[Items from a data source]
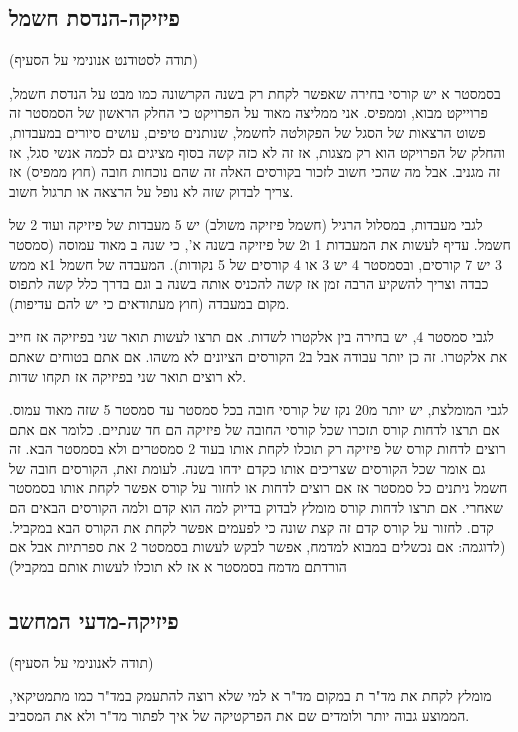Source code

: \documentclass[a4paper,12pt]{article}
\begin{document}
\subsection{פיזיקה-הנדסת חשמל}

(תודה לסטודנט אנונימי על הסעיף)

בסמסטר א יש קורסי בחירה שאפשר לקחת רק בשנה הקרשונה כמו מבט על הנדסת חשמל, פרוייקט מבוא, וממפיס. אני ממליצה מאוד על הפרויקט כי החלק הראשון של הסמסטר זה פשוט הרצאות של הסגל של הפקולטה לחשמל, שנותנים טיפים, עושים סיורים במעבדות, והחלק של הפרויקט הוא רק מצגות, אז זה לא כזה קשה בסוף מציגים גם לכמה אנשי סגל, אז זה מגניב. אבל מה שהכי חשוב לזכור בקורסים האלה זה שהם נוכחות חובה (חוץ ממפיס) אז צריך לבדוק שזה לא נופל על הרצאה או תרגול חשוב.

לגבי מעבדות, במסלול הרגיל (חשמל פיזיקה משולב) יש 5 מעבדות של פיזיקה ועוד 2 של חשמל. עדיף לעשות את המעבדות 1 ו2 של פיזיקה בשנה א', כי שנה ב מאוד עמוסה (סמסטר 3 יש 7 קורסים, ובסמסטר 4 יש 3 או 4 קורסים של 5 נקודות). המעבדה של חשמל 1א ממש כבדה וצריך להשקיע הרבה זמן אז קשה להכניס אותה בשנה ב וגם בדרך כלל קשה לתפוס מקום במעבדה (חוץ מעתודאים כי יש להם עדיפות).

לגבי סמסטר 4, יש בחירה בין אלקטרו לשדות. אם תרצו לעשות תואר שני בפיזיקה אז חייב את אלקטרו. זה כן יותר עבודה אבל ב2 הקורסים הציונים לא משהו. אם אתם בטוחים שאתם לא רוצים תואר שני בפיזיקה אז תקחו שדות.

לגבי המומלצת, יש יותר מ20 נקז של קורסי חובה בכל סמסטר עד סמסטר 5 שזה מאוד עמוס. אם תרצו לדחות קורס תזכרו שכל קורסי החובה של פיזיקה הם חד שנתיים. כלומר אם אתם רוצים לדחות קורס של פיזיקה רק תוכלו לקחת אותו בעוד 2 סמסטרים ולא בסמסטר הבא. זה גם אומר שכל הקורסים שצריכים אותו כקדם ידחו בשנה. לעומת זאת, הקורסים חובה של חשמל ניתנים כל סמסטר אז אם רוצים לדחות או לחזור על קורס אפשר לקחת אותו בסמסטר שאחרי. אם תרצו לדחות קורס מומלץ לבדוק בדיוק למה הוא קדם ולמה הקורסים הבאים הם קדם. לחזור על קורס קדם זה קצת שונה כי לפעמים אפשר לקחת את הקורס הבא במקביל. (לדוגמה: אם נכשלים במבוא למדמח, אפשר לבקש לעשות בסמסטר 2 את ספרתיות אבל אם הורדתם מדמח בסמסטר א אז לא תוכלו לעשות אותם במקביל)

\subsection{פיזיקה-מדעי המחשב}

(תודה לאנונימי על הסעיף)

מומלץ לקחת את מד"ר ת במקום מד"ר א למי שלא רוצה להתעמק במד"ר כמו מתמטיקאי, הממוצע גבוה יותר ולומדים שם את הפרקטיקה של איך לפתור מד"ר ולא את המסביב.
\end{document}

• [Exercise instructions] Where an entry contains an image, skip the image and write out the rest exactly.

• [Answer to the exercise]
Source code

: \documentclass[a4paper,12pt]{article}
\begin{document}
\subsection{פיזיקה-הנדסת חשמל}

(תודה לסטודנט אנונימי על הסעיף)

בסמסטר א יש קורסי בחירה שאפשר לקחת רק בשנה הקרשונה כמו מבט על הנדסת חשמל, פרוייקט מבוא, וממפיס. אני ממליצה מאוד על הפרויקט כי החלק הראשון של הסמסטר זה פשוט הרצאות של הסגל של הפקולטה לחשמל, שנותנים טיפים, עושים סיורים במעבדות, והחלק של הפרויקט הוא רק מצגות, אז זה לא כזה קשה בסוף מציגים גם לכמה אנשי סגל, אז זה מגניב. אבל מה שהכי חשוב לזכור בקורסים האלה זה שהם נוכחות חובה (חוץ ממפיס) אז צריך לבדוק שזה לא נופל על הרצאה או תרגול חשוב.

לגבי מעבדות, במסלול הרגיל (חשמל פיזיקה משולב) יש 5 מעבדות של פיזיקה ועוד 2 של חשמל. עדיף לעשות את המעבדות 1 ו2 של פיזיקה בשנה א', כי שנה ב מאוד עמוסה (סמסטר 3 יש 7 קורסים, ובסמסטר 4 יש 3 או 4 קורסים של 5 נקודות). המעבדה של חשמל 1א ממש כבדה וצריך להשקיע הרבה זמן אז קשה להכניס אותה בשנה ב וגם בדרך כלל קשה לתפוס מקום במעבדה (חוץ מעתודאים כי יש להם עדיפות).

לגבי סמסטר 4, יש בחירה בין אלקטרו לשדות. אם תרצו לעשות תואר שני בפיזיקה אז חייב את אלקטרו. זה כן יותר עבודה אבל ב2 הקורסים הציונים לא משהו. אם אתם בטוחים שאתם לא רוצים תואר שני בפיזיקה אז תקחו שדות.

לגבי המומלצת, יש יותר מ20 נקז של קורסי חובה בכל סמסטר עד סמסטר 5 שזה מאוד עמוס. אם תרצו לדחות קורס תזכרו שכל קורסי החובה של פיזיקה הם חד שנתיים. כלומר אם אתם רוצים לדחות קורס של פיזיקה רק תוכלו לקחת אותו בעוד 2 סמסטרים ולא בסמסטר הבא. זה גם אומר שכל הקורסים שצריכים אותו כקדם ידחו בשנה. לעומת זאת, הקורסים חובה של חשמל ניתנים כל סמסטר אז אם רוצים לדחות או לחזור על קורס אפשר לקחת אותו בסמסטר שאחרי. אם תרצו לדחות קורס מומלץ לבדוק בדיוק למה הוא קדם ולמה הקורסים הבאים הם קדם. לחזור על קורס קדם זה קצת שונה כי לפעמים אפשר לקחת את הקורס הבא במקביל. (לדוגמה: אם נכשלים במבוא למדמח, אפשר לבקש לעשות בסמסטר 2 את ספרתיות אבל אם הורדתם מדמח בסמסטר א אז לא תוכלו לעשות אותם במקביל)

\subsection{פיזיקה-מדעי המחשב}

(תודה לאנונימי על הסעיף)

מומלץ לקחת את מד"ר ת במקום מד"ר א למי שלא רוצה להתעמק במד"ר כמו מתמטיקאי, הממוצע גבוה יותר ולומדים שם את הפרקטיקה של איך לפתור מד"ר ולא את המסביב.
\end{document}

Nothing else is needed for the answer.